For headphone playback, especially when doing “3D”, “binaural” or “immersive”, one of the common problems is the mismatch between the listener’s own and the simulated HRTFs. Similar to the reason 3. for the speaker playback, mismatched HRTFs can also push more energy into the frequency bands associated by the brain with vertical source placement. This is a quote from the interview with the “father” of the Neumann KU-100 dummy head Stephan Peus describing this problem in the context of binaural recordings made with it:

We have also changed the “pitch angle” of the ears somewhat. In listening tests with the KU 81, it had been noticed that sound sources in the horizontal plane usually tended to be perceived slightly upward during reproduction. This is related to a characteristic “dip” in the horizontal frequency response of our outer ears. For every natural ear, that dip is at a slightly different frequency. This does not interfere with natural hearing, because we “adjust” the location of sound sources with the help of our eyes throughout our lives. If we are now given a certain configuration by the dummy head, we cannot correct visually. As it happened, the aforementioned dip in the horizontal frequency response of the KU 81 caused sound events from the front to be perceived as slightly shifted upward. In the KU 100, we therefore adjusted the angles of the ear cups relative to the vertical so that the imaging is now correct horizontally and vertically.

Now, imagine what happens when we simulate speaker playback over headphones, via HRTFs of a dummy head! I suppose, all of these problems combine and affect the perception of the phantom center even stronger. I can’t fix the HRTF issue because in my processor I just use the HRTFs of the KU-100 head (via the IEM BinauralDecoder plugin). However, I was able to some extent fix the “fuzziness” of the phantom center.

My approach uses the same idea as speaker crosstalk cancellation, however in my case I did not have to use any actual XTC filters. First, let’s recap the essence of my approach. Using a stereo speaker setup and an Ambisonics microphone I have captured transfer functions between each speaker and each microphone capsule in order to simulate real-time recording of the speakers by the microphone:

Now we can realize that if we render the left and the right speaker separately (each on its own track), on the output we will get ipsi- and contra-lateral signals for each of them separately—that gives us 4 channels: for each combination of left/right speaker and left/right ear.

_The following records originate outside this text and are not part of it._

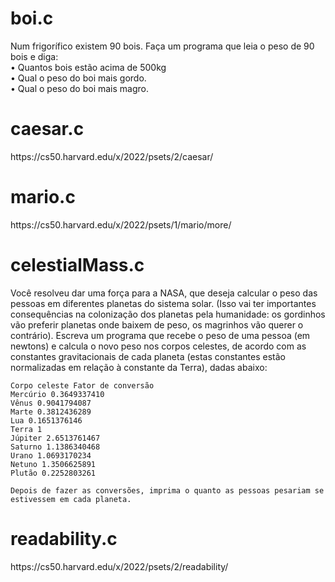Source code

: <h1>boi.c</h1>
  Num frigorífico existem 90 bois. Faça
  um programa que leia o peso de 90 bois e diga:<br>
  • Quantos bois estão acima de 500kg<br>
  • Qual o peso do boi mais gordo.<br>
  • Qual o peso do boi mais magro.<br>
  
<h1>caesar.c</h1>
  https://cs50.harvard.edu/x/2022/psets/2/caesar/

<h1>mario.c</h1>
  https://cs50.harvard.edu/x/2022/psets/1/mario/more/

<h1>celestialMass.c</h1>
   Você resolveu dar uma força para a NASA, que deseja calcular o peso das pessoas em diferentes planetas do sistema solar. (Isso vai ter importantes consequências na colonização dos planetas pela humanidade: os gordinhos vão preferir planetas onde baixem de peso, os magrinhos vão querer o contrário). Escreva um programa que recebe o peso de uma pessoa (em newtons) e calcula o novo peso nos corpos celestes, de acordo com as constantes gravitacionais de cada planeta (estas constantes estão normalizadas em relação à constante da Terra), dadas abaixo:
    
    Corpo celeste Fator de conversão
    Mercúrio 0.3649337410
    Vênus 0.9041794087
    Marte 0.3812436289
    Lua 0.1651376146
    Terra 1
    Júpiter 2.6513761467
    Saturno 1.1386340468
    Urano 1.0693170234
    Netuno 1.3506625891
    Plutão 0.2252803261
    
    Depois de fazer as conversões, imprima o quanto as pessoas pesariam se estivessem em cada planeta.

<h1>readability.c</h1>
  https://cs50.harvard.edu/x/2022/psets/2/readability/
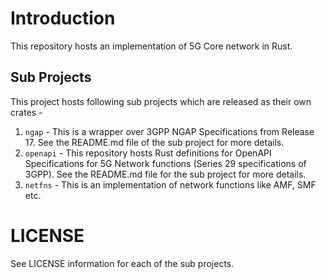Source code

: # Introduction

This repository hosts an implementation of 5G Core network in Rust.

## Sub Projects

This project hosts following sub projects which are released as their own crates -

1. `ngap` - This is a wrapper over 3GPP NGAP Specifications from Release 17. See the README.md file of the sub project for more details.
2. `openapi` - This repository hosts Rust definitions for OpenAPI Specifications for 5G Network functions (Series 29 specifications of 3GPP). See the README.md file for the sub project for more details.
3. `netfns` - This is an implementation of network functions like AMF, SMF  etc.


# LICENSE

See LICENSE information for each of the sub projects.
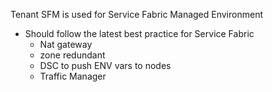 Tenant SFM is used for Service Fabric Managed Environment
- Should follow the latest best practice for Service Fabric
    - Nat gateway
    - zone redundant
    - DSC to push ENV vars to nodes
    - Traffic Manager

When mixing these signals for the binaural presentation we can control how much cross-talk we want to have in the end. First I have tried having no cross-talk at all—that’s the ideal XTC! However this did not sound natural at all, resembling very much the regular “headphone sound”, just with extra reverb. The resulting phantom center was very close to the face. I have found that attenuating ipsi-lateral paths by about 6 dB produces the most natural result and yields a very compact and clean sounding phantom center. Recall that HRTFs of the dummy head already incorporate some head shadowing, this is why the extra attenuation does not need to be excessive.

Did it fix the perceived center elevation problem? Yes, it did! However, fixing the phantom center this way had a negative effect on the width of the perceived sound scene—instead of appearing wide in front of me, the left and right sides have now collapsed close to my ears. Why is that? This has reminded me of the dilemma that people often mention on audio forums: why speaker listeners want to reduce the crosstalk between them, while headphone listeners often want to add crosstalk, via cross-feed circuits or plugins? The answer is—they are tackling different problems.

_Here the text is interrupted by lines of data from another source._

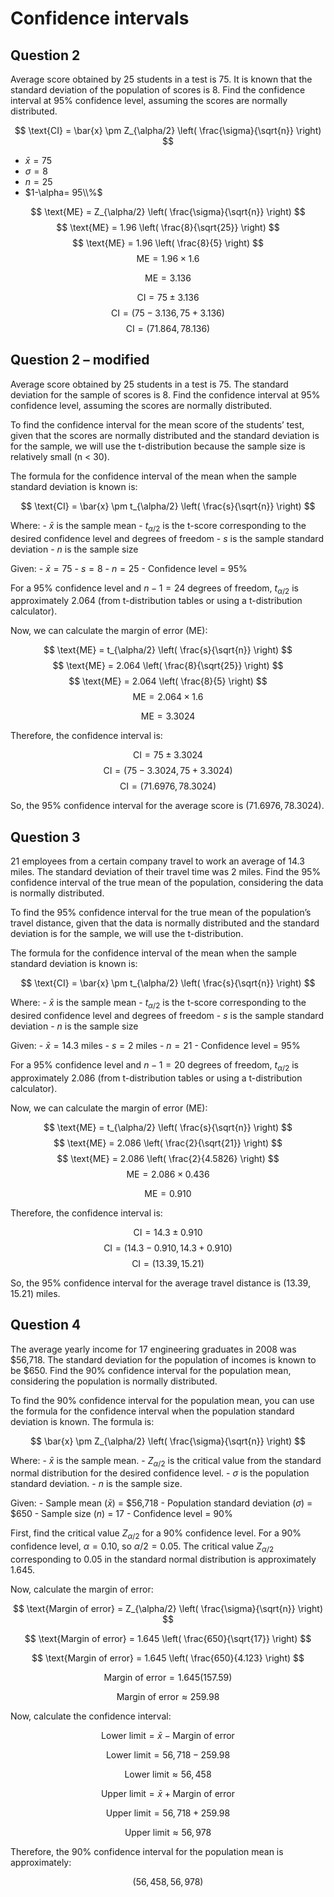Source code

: # Confidence intervals

## Question 2

Average score obtained by 25 students in a test is 75. It is known that
the standard deviation of the population of scores is 8. Find the
confidence interval at 95% confidence level, assuming the scores are
normally distributed.

$$ \text{CI} = \bar{x} \pm Z_{\alpha/2} \left( \frac{\sigma}{\sqrt{n}} \right) $$

- $\bar{x} = 75$
- $\sigma = 8$
- $n = 25$
- $1-\alpha= 95\\%$

$$ \text{ME} = Z_{\alpha/2} \left( \frac{\sigma}{\sqrt{n}} \right) $$
$$ \text{ME} = 1.96 \left( \frac{8}{\sqrt{25}} \right) $$
$$ \text{ME} = 1.96 \left( \frac{8}{5} \right) $$
$$ \text{ME} = 1.96 \times 1.6 $$

$$ \text{ME} = 3.136 $$

$$ \text{CI} = 75 \pm 3.136 $$
$$ \text{CI} = (75 - 3.136, 75 + 3.136) $$
$$ \text{CI} = (71.864, 78.136) $$

## Question 2 – modified

Average score obtained by 25 students in a test is 75. The standard
deviation for the sample of scores is 8. Find the confidence interval at
95% confidence level, assuming the scores are normally distributed.

To find the confidence interval for the mean score of the students’
test, given that the scores are normally distributed and the standard
deviation is for the sample, we will use the t-distribution because the
sample size is relatively small (n \< 30).

The formula for the confidence interval of the mean when the sample
standard deviation is known is:

$$ \text{CI} = \bar{x} \pm t_{\alpha/2} \left( \frac{s}{\sqrt{n}} \right) $$

Where: - $\bar{x}$ is the sample mean - $t_{\alpha/2}$ is the t-score
corresponding to the desired confidence level and degrees of freedom -
$s$ is the sample standard deviation - $n$ is the sample size

Given: - $\bar{x} = 75$ - $s = 8$ - $n = 25$ - Confidence level = 95%

For a 95% confidence level and $n - 1 = 24$ degrees of freedom,
$t_{\alpha/2}$ is approximately 2.064 (from t-distribution tables or
using a t-distribution calculator).

Now, we can calculate the margin of error (ME):

$$ \text{ME} = t_{\alpha/2} \left( \frac{s}{\sqrt{n}} \right) $$
$$ \text{ME} = 2.064 \left( \frac{8}{\sqrt{25}} \right) $$
$$ \text{ME} = 2.064 \left( \frac{8}{5} \right) $$
$$ \text{ME} = 2.064 \times 1.6 $$

$$ \text{ME} = 3.3024 $$

Therefore, the confidence interval is:

$$ \text{CI} = 75 \pm 3.3024 $$
$$ \text{CI} = (75 - 3.3024, 75 + 3.3024) $$
$$ \text{CI} = (71.6976, 78.3024) $$

So, the 95% confidence interval for the average score is
$(71.6976, 78.3024)$.

## Question 3

21 employees from a certain company travel to work an average of 14.3
miles. The standard deviation of their travel time was 2 miles. Find the
95% confidence interval of the true mean of the population, considering
the data is normally distributed.

To find the 95% confidence interval for the true mean of the
population’s travel distance, given that the data is normally
distributed and the standard deviation is for the sample, we will use
the t-distribution.

The formula for the confidence interval of the mean when the sample
standard deviation is known is:

$$ \text{CI} = \bar{x} \pm t_{\alpha/2} \left( \frac{s}{\sqrt{n}} \right) $$

Where: - $\bar{x}$ is the sample mean - $t_{\alpha/2}$ is the t-score
corresponding to the desired confidence level and degrees of freedom -
$s$ is the sample standard deviation - $n$ is the sample size

Given: - $\bar{x} = 14.3$ miles - $s = 2$ miles - $n = 21$ - Confidence
level = 95%

For a 95% confidence level and $n - 1 = 20$ degrees of freedom,
$t_{\alpha/2}$ is approximately 2.086 (from t-distribution tables or
using a t-distribution calculator).

Now, we can calculate the margin of error (ME):

$$ \text{ME} = t_{\alpha/2} \left( \frac{s}{\sqrt{n}} \right) $$
$$ \text{ME} = 2.086 \left( \frac{2}{\sqrt{21}} \right) $$
$$ \text{ME} = 2.086 \left( \frac{2}{4.5826} \right) $$
$$ \text{ME} = 2.086 \times 0.436 $$

$$ \text{ME} = 0.910 $$

Therefore, the confidence interval is:

$$ \text{CI} = 14.3 \pm 0.910 $$
$$ \text{CI} = (14.3 - 0.910, 14.3 + 0.910) $$
$$ \text{CI} = (13.39, 15.21) $$

So, the 95% confidence interval for the average travel distance is
$(13.39, 15.21)$ miles.

## Question 4

The average yearly income for 17 engineering graduates in 2008 was
\$56,718. The standard deviation for the population of incomes is known
to be \$650. Find the 90% confidence interval for the population mean,
considering the population is normally distributed.

To find the 90% confidence interval for the population mean, you can use
the formula for the confidence interval when the population standard
deviation is known. The formula is:

$$ \bar{x} \pm Z_{\alpha/2} \left( \frac{\sigma}{\sqrt{n}} \right) $$

Where: - $\bar{x}$ is the sample mean. - $Z_{\alpha/2}$ is the critical
value from the standard normal distribution for the desired confidence
level. - $\sigma$ is the population standard deviation. - $n$ is the
sample size.

Given: - Sample mean ($\bar{x}$) = \$56,718 - Population standard
deviation ($\sigma$) = \$650 - Sample size ($n$) = 17 - Confidence level
= 90%

First, find the critical value $Z_{\alpha/2}$ for a 90% confidence
level. For a 90% confidence level, $\alpha = 0.10$, so
$\alpha/2 = 0.05$. The critical value $Z_{\alpha/2}$ corresponding to
0.05 in the standard normal distribution is approximately 1.645.

Now, calculate the margin of error:

$$ \text{Margin of error} = Z_{\alpha/2} \left( \frac{\sigma}{\sqrt{n}} \right) $$

$$ \text{Margin of error} = 1.645 \left( \frac{650}{\sqrt{17}} \right) $$

$$ \text{Margin of error} = 1.645 \left( \frac{650}{4.123} \right) $$

$$ \text{Margin of error} = 1.645 \left( 157.59 \right) $$

$$ \text{Margin of error} \approx 259.98 $$

Now, calculate the confidence interval:

$$ \text{Lower limit} = \bar{x} - \text{Margin of error} $$

$$ \text{Lower limit} = 56,718 - 259.98 $$

$$ \text{Lower limit} \approx 56,458 $$

$$ \text{Upper limit} = \bar{x} + \text{Margin of error} $$

$$ \text{Upper limit} = 56,718 + 259.98 $$

$$ \text{Upper limit} \approx 56,978 $$

Therefore, the 90% confidence interval for the population mean is
approximately:

$$ (56,458, 56,978) $$
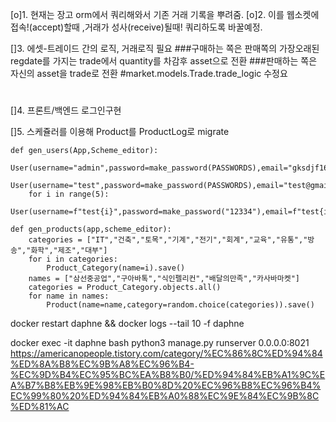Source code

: [o]1. 현재는 장고 orm에서 쿼리해와서 기존 거래 기록을 뿌려줌.
[o]2. 이를 웹소켓에 접속!(accept)할때 ,거래가 성사(receive)될때! 쿼리하도록 바꿀예정.

[]3. 에셋-트레이드 간의 로직, 거래로직 필요
###구매하는 쪽은 판매쪽의 가장오래된 regdate를 가지는 trade에서 quantity를 차감후  asset으로 전환
###판매하는 쪽은 자신의 asset을 trade로 전환
#market.models.Trade.trade_logic 수정요
#
[]4. 프론트/백엔드 로그인구현

[]5. 스케쥴러를 이용해 Product를 ProductLog로 migrate


    def gen_users(App,Scheme_editor):
        User(username="admin",password=make_password(PASSWORDS),email="gksdjf1690@gmail.com",is_superuser=True,is_staff=True).save()
        User(username="test",password=make_password(PASSWORDS),email="test@gmail.com",is_superuser=True,is_staff=True).save()
        for i in range(5):
            User(username=f"test{i}",password=make_password("12334"),email=f"test{i}@gmail.com").save()
    
    def gen_products(app,scheme_editor):
        categories = ["IT","건축","토목","기계","전기","회계","교육","유통","방송","화학","제조","대부"]
        for i in categories:
            Product_Category(name=i).save()
        names = ["삼선중공업","구아바톡","식인펠리컨","배달의만족","카사바마켓"]
        categories = Product_Category.objects.all()
        for name in names:
            Product(name=name,category=random.choice(categories)).save()


docker restart daphne && docker logs --tail 10 -f daphne

docker exec -it daphne bash
python3 manage.py runserver 0.0.0.0:8021
https://americanopeople.tistory.com/category/%EC%86%8C%ED%94%84%ED%8A%B8%EC%9B%A8%EC%96%B4-%EC%9D%B4%EC%95%BC%EA%B8%B0/%ED%94%84%EB%A1%9C%EA%B7%B8%EB%9E%98%EB%B0%8D%20%EC%96%B8%EC%96%B4%EC%99%80%20%ED%94%84%EB%A0%88%EC%9E%84%EC%9B%8C%ED%81%AC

As I have noted earlier, the XTC is aimed to fix the coloration and fuzziness of the phantom center by attenuating ipsilateral audio paths from stereo speakers to ears, and making the sound waves achieving ears to have the characteristic closer to a “real” center source in front of the listener’s head.

And the cross-feed mostly fixes reproduction of lateral sources in headphones. If we consider hard-panned dry sources that only exist in one of stereo channels, these sound very unnatural on headphones because only one ear receives the signal for them, resulting in “inside the head” localization. This is because lateral sound sources occurring outside of the listener will always be heard by both ears, with natural attenuation from head shadowing, and time of arrival difference.

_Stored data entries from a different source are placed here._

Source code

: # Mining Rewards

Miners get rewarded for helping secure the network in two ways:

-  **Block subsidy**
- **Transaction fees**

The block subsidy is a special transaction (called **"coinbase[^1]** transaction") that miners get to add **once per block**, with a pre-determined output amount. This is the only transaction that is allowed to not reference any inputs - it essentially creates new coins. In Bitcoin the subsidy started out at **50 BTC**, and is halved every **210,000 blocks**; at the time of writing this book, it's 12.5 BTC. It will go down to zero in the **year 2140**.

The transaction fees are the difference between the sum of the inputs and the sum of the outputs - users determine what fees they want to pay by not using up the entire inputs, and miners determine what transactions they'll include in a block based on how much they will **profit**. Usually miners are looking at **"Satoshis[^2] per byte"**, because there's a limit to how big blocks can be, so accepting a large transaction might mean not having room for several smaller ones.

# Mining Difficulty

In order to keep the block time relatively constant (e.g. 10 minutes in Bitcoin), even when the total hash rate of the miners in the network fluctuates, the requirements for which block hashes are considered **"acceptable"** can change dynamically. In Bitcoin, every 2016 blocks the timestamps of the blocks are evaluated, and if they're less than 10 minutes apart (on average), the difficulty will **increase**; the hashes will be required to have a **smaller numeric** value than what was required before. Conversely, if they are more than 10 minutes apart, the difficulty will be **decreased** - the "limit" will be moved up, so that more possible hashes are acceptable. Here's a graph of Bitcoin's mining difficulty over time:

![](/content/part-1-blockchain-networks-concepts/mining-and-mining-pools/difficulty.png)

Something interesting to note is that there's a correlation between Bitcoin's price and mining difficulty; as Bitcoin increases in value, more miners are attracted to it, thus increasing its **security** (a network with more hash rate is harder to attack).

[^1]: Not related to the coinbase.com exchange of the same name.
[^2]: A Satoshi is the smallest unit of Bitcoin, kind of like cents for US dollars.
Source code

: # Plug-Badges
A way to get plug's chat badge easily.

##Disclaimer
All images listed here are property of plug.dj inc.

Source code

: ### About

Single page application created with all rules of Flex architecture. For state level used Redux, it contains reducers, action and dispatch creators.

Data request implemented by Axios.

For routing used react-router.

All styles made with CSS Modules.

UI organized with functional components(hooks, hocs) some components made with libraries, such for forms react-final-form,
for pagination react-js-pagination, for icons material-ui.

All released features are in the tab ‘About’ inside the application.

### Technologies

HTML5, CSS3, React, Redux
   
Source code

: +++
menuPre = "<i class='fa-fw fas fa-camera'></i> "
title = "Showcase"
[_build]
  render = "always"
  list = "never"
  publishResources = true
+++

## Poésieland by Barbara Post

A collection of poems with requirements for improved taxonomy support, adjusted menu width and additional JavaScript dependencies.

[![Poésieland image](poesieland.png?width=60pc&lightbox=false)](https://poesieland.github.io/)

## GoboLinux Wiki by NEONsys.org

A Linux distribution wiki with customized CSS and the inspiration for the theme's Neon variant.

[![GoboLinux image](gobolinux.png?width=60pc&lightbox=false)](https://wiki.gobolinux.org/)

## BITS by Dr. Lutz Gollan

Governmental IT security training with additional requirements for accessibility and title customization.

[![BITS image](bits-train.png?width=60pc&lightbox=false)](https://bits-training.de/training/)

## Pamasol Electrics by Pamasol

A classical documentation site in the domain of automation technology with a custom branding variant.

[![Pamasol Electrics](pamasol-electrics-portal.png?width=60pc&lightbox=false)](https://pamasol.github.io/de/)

So it seems that we need to decompose our stereo signal and separate “phantom center” signals from lateral signals. In multi-channel and object-based audio scene representations this decomposition is given, but for stereo sources we have to do some work. I decided to employ the approach similar to the one described in the post Headphone Stereo Improved, Part III. I separated the stereo stream into 3 components:

I thought I could use a multichannel upmixer for this. However, after experimenting with the free SpecWeb tool set and inexpensive Waves UM225 I have realized that although upmixers use conceptually the same approach for components separation, their end goal is a bit different because their target is a multi channel speaker system. Thus they are designed to “spread” virtual sources softly between pairs of speakers, for example, the phantom center is also “translated” into some energy in the left and right channels, but I need to extract it in almost “solo” fashion. Also, in multichannel setups there are typically no dedicated channels for “ambience”, and ambient components are also spread across all channels. It is possible that with some practice I could set up an upmixer to avoid spreading and do what I need, but decided to leave that for later.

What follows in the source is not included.